There was something the greatest basketball coach/athletic director of them all said that stuck with Andy Gavel from the time he heard it as a young boy.

It was the gospel of service to others. Not self-indulgence.

Andy Gavel’s footsteps were often the last ones out of Paraclete Gym, or the Brent Carder Marauder Stadium, the home of Paraclete football.

The folks at Crespi discrerned Gav’s gifts for organization, dedication and inspiration.

For two years he part of the high-profile landscape of interscholastic sports.

But his heart never left Paraclete.

Coach Gav wasn’t the coolest guy on the PHS campus. Most certainly, he wasn’t the hippest.

What he was, was an unshakeable Gibraltar of the creed and faith that every bit as much the foundation of the Catholic Church as the day Jesus Christ handed to keys to the kingdom to his right-hand man, St. Peter.
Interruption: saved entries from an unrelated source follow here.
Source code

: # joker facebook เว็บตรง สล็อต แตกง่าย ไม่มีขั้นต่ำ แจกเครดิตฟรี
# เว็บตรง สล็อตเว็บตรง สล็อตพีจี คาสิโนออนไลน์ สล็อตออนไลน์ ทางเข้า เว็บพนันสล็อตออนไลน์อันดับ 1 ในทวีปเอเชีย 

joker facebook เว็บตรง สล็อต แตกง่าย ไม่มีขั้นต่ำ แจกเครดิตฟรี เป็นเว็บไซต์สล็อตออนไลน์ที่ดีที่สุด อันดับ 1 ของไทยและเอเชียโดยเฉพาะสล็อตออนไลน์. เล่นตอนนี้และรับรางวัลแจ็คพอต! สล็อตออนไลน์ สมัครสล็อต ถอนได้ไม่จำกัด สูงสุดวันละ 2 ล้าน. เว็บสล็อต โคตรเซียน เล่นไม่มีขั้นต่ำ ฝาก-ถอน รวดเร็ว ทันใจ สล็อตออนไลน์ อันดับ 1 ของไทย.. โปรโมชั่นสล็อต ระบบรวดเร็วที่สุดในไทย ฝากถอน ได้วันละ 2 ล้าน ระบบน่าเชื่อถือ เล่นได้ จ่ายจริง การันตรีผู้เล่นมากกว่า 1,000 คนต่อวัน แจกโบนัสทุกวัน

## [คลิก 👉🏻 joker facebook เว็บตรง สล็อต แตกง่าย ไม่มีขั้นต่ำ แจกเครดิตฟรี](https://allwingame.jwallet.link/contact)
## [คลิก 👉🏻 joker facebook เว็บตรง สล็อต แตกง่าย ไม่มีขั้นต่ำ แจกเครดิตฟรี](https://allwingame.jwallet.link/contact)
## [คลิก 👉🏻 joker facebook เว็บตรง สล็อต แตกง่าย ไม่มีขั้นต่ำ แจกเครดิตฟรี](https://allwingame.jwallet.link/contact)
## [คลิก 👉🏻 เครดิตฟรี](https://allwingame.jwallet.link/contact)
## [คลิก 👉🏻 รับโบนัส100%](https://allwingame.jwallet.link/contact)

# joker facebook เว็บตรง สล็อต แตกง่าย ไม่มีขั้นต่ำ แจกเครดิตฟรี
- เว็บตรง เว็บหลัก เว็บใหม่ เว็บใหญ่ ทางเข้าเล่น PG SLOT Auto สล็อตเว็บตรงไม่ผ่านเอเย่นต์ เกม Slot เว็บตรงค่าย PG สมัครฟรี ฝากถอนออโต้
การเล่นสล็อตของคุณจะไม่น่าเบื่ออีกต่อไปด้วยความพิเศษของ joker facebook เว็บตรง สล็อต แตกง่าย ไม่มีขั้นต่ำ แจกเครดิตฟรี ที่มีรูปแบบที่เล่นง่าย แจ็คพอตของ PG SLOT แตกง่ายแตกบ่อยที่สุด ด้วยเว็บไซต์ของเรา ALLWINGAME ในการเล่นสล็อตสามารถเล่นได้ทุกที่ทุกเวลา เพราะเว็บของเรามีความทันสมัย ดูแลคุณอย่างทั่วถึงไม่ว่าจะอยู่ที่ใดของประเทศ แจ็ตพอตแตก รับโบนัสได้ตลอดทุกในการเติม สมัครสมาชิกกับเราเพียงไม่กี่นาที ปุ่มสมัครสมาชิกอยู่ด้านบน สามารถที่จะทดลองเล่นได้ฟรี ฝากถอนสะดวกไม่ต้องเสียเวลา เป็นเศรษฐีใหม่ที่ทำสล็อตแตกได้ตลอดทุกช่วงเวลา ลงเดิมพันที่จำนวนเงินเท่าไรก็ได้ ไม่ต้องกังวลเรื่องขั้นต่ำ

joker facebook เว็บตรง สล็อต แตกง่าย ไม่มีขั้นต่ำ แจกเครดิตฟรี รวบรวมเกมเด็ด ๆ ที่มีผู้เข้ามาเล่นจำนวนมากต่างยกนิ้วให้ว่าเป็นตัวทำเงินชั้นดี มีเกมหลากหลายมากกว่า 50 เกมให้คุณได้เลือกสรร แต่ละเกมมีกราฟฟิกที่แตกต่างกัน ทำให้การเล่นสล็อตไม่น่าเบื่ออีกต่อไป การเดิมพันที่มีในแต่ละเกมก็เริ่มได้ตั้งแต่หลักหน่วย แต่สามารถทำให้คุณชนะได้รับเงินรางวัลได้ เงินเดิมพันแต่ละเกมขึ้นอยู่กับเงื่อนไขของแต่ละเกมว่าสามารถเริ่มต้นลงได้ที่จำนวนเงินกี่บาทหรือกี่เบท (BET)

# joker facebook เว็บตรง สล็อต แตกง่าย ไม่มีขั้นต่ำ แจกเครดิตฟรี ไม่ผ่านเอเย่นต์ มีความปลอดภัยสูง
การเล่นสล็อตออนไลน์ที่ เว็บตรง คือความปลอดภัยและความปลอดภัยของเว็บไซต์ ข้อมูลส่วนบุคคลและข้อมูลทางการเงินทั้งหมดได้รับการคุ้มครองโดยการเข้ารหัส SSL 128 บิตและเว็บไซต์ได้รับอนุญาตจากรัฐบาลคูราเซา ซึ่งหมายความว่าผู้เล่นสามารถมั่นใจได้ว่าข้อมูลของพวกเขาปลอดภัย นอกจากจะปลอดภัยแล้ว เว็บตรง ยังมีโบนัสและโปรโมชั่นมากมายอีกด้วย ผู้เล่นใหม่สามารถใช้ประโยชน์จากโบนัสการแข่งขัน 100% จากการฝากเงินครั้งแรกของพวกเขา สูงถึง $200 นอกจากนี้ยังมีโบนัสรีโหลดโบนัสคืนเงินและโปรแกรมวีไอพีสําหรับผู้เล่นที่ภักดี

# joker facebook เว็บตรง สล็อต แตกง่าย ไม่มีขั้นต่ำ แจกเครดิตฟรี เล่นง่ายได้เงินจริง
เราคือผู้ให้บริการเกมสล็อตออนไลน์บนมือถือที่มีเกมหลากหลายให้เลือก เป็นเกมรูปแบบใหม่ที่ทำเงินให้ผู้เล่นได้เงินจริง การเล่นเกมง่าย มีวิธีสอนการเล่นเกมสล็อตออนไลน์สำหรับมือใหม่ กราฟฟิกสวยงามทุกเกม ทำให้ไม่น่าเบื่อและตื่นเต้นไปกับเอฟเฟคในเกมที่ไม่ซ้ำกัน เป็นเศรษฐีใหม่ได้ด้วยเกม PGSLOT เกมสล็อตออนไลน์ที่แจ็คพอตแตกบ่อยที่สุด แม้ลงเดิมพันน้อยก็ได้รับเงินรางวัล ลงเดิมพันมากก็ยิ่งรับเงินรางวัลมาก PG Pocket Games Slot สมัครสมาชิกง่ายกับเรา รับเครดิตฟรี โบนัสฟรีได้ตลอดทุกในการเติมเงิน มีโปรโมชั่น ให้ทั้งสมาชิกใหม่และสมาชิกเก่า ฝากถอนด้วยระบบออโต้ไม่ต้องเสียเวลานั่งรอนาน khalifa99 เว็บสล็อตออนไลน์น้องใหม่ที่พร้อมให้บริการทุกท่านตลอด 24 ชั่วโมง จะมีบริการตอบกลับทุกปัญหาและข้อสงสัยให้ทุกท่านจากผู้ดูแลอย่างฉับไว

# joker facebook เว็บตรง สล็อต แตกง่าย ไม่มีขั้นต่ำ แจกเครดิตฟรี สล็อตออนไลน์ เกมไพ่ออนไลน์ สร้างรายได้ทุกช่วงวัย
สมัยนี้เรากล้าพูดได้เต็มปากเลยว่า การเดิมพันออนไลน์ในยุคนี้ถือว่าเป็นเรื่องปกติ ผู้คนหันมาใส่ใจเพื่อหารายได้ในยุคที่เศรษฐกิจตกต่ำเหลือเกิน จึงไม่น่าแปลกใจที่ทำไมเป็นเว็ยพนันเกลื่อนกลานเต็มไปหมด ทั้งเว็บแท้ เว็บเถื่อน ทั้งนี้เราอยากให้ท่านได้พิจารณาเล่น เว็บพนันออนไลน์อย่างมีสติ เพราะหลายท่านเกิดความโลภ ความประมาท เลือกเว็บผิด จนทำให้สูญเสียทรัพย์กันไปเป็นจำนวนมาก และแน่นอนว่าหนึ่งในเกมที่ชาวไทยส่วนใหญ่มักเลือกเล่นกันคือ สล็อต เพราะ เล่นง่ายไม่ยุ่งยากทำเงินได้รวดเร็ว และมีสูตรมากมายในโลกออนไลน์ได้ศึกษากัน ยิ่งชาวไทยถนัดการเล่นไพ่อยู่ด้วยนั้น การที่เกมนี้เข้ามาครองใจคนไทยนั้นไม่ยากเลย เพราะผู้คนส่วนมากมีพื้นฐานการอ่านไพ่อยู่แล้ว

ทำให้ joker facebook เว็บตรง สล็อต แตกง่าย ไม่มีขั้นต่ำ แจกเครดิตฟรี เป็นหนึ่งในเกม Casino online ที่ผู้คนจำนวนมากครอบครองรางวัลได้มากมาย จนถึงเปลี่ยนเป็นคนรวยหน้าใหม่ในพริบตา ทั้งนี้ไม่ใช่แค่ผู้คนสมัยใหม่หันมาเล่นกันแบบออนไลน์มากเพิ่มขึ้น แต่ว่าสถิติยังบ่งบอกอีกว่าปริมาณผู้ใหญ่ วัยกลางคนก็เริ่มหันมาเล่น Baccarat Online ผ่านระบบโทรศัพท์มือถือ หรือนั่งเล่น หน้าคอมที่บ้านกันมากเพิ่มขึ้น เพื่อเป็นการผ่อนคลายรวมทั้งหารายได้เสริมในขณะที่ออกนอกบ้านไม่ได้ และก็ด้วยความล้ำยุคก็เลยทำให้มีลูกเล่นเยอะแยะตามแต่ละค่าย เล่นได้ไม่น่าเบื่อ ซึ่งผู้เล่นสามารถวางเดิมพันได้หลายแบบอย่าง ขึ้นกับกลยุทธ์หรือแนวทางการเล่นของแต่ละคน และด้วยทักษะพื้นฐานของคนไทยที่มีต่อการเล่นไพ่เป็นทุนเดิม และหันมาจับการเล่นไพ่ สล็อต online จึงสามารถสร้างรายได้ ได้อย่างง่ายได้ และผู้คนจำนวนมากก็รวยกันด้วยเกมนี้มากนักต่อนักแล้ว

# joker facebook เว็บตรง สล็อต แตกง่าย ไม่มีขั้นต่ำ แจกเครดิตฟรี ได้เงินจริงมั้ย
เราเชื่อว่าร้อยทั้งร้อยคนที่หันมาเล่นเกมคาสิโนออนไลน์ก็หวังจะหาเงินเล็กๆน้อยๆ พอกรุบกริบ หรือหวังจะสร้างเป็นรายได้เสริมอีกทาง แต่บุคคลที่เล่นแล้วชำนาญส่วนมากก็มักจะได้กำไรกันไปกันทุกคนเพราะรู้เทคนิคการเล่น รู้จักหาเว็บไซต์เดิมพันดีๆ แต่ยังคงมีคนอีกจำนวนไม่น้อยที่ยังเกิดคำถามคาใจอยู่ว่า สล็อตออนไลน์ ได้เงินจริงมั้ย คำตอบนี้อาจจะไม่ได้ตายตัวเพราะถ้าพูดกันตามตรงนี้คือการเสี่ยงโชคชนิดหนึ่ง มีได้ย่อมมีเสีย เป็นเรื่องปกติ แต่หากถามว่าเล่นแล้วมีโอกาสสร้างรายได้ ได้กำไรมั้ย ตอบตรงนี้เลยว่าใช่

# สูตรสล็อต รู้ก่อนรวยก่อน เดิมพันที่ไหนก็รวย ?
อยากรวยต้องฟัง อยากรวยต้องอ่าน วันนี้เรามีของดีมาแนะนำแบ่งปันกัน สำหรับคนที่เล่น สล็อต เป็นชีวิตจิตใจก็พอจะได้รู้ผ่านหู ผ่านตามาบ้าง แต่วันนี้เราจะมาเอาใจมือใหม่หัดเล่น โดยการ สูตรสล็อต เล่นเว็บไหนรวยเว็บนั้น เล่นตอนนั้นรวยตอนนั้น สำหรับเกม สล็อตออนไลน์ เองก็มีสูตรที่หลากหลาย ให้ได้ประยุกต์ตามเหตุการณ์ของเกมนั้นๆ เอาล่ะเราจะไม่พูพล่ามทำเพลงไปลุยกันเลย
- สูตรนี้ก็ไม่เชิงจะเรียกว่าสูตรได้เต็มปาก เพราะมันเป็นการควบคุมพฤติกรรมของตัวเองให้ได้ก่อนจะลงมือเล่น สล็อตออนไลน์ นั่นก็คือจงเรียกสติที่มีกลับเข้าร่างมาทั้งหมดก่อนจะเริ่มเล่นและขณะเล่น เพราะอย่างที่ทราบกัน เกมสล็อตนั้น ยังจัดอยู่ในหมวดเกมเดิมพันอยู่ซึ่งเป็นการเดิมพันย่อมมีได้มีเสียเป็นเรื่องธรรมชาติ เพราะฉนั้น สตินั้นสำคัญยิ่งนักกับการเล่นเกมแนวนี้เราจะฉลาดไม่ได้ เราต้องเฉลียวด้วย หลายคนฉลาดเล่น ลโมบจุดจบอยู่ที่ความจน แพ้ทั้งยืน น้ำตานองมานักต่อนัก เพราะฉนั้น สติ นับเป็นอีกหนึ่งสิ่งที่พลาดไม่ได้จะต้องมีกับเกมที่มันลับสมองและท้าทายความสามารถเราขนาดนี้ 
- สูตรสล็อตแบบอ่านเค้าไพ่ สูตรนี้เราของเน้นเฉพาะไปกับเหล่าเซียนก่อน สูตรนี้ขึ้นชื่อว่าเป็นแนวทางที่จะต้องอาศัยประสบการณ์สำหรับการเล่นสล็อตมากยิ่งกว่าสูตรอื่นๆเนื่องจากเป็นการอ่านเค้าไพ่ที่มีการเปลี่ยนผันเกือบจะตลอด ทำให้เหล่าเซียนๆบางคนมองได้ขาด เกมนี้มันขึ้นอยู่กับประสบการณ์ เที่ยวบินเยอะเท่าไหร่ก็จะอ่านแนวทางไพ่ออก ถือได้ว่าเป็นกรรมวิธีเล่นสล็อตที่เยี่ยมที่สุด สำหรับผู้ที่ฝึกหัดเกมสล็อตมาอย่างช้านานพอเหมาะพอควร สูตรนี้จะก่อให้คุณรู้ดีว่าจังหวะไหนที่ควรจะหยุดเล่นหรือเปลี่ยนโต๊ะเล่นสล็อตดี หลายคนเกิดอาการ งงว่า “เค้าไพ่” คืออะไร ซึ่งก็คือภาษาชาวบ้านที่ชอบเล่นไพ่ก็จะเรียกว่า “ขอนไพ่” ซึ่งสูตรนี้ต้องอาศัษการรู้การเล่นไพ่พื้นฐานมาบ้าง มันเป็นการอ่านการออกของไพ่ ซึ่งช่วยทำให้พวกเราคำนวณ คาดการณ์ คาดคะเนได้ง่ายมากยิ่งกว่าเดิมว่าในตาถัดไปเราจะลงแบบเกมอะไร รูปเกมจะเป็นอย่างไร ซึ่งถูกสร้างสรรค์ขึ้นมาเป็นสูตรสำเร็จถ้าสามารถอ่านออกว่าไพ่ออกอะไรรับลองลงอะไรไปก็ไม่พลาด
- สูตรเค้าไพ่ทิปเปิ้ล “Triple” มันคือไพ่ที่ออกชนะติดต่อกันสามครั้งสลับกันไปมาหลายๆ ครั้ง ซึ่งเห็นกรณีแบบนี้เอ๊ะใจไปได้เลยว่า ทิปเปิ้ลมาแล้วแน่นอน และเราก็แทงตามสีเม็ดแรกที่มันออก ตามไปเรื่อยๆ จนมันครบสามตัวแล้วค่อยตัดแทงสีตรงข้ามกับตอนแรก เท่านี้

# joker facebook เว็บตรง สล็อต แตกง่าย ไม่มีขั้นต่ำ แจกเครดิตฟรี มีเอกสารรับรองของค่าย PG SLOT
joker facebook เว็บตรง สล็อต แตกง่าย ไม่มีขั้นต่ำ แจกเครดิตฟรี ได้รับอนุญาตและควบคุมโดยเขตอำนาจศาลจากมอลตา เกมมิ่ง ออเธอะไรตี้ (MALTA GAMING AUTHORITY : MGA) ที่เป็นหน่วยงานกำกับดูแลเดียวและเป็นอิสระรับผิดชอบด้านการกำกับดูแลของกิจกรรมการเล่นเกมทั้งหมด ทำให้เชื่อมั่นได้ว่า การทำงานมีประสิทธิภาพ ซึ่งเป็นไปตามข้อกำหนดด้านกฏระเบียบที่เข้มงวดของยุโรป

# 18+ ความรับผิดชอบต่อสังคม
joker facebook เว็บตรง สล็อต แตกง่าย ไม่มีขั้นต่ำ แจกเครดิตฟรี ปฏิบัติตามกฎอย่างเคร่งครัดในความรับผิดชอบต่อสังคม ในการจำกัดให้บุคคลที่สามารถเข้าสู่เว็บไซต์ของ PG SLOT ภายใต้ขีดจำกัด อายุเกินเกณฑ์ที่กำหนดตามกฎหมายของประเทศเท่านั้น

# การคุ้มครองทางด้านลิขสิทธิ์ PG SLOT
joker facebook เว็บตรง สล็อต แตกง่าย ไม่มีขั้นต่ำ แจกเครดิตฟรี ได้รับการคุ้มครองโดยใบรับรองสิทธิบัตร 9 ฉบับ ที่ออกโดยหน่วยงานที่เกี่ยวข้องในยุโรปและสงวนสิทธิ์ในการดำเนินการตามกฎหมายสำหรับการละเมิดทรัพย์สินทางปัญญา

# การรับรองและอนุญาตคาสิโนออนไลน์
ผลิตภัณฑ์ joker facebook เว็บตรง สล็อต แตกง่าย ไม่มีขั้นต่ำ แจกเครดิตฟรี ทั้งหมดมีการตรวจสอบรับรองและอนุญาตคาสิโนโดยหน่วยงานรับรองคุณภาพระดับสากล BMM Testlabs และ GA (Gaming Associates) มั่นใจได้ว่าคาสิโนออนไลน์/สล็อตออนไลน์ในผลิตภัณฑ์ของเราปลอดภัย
Andy Gavel never bought the popular modern nonsense that they’re the Ten Suggestions, not the Ten Commandments.

The kids who played for Gavel way back when, the ones who are now parents and in some cases grandparents themselves, live lives that testify to the blessings of the discipline Andy Gavel preached unrelentingly.

Funny thing about hip and trendy types.

When crunch time comes, they’re mostly nowhere to be found.

But when someone needed a ride to practice, or extra time on the practice field or basketball court, it was always Andy Gavel who had the time that was needed.

To be sure, Andy found it easier to frown than smile. The glass was always half-empty, not half-full.

But when the temptation came to put his own comfort and convenience ahead of those of his students, that’s when the smile fought its way across his face.

That’s when he poured from a seemingly bottomless goblet of caring.

Paraclete’s spirit left this life on his own terms.

He’d had a stent inserted to aid his heart.

Coach Gavel had just obtained permission from his doctor to go back to work.

To resume blessing the current generation of Paraclete students.

“I’m going back to work!” we can envision him declaring aloud as headed for the elevator that ended up taking him to Heaven.

Back at work is where we’ll always remember Andy Gavel.

In our broken hearts.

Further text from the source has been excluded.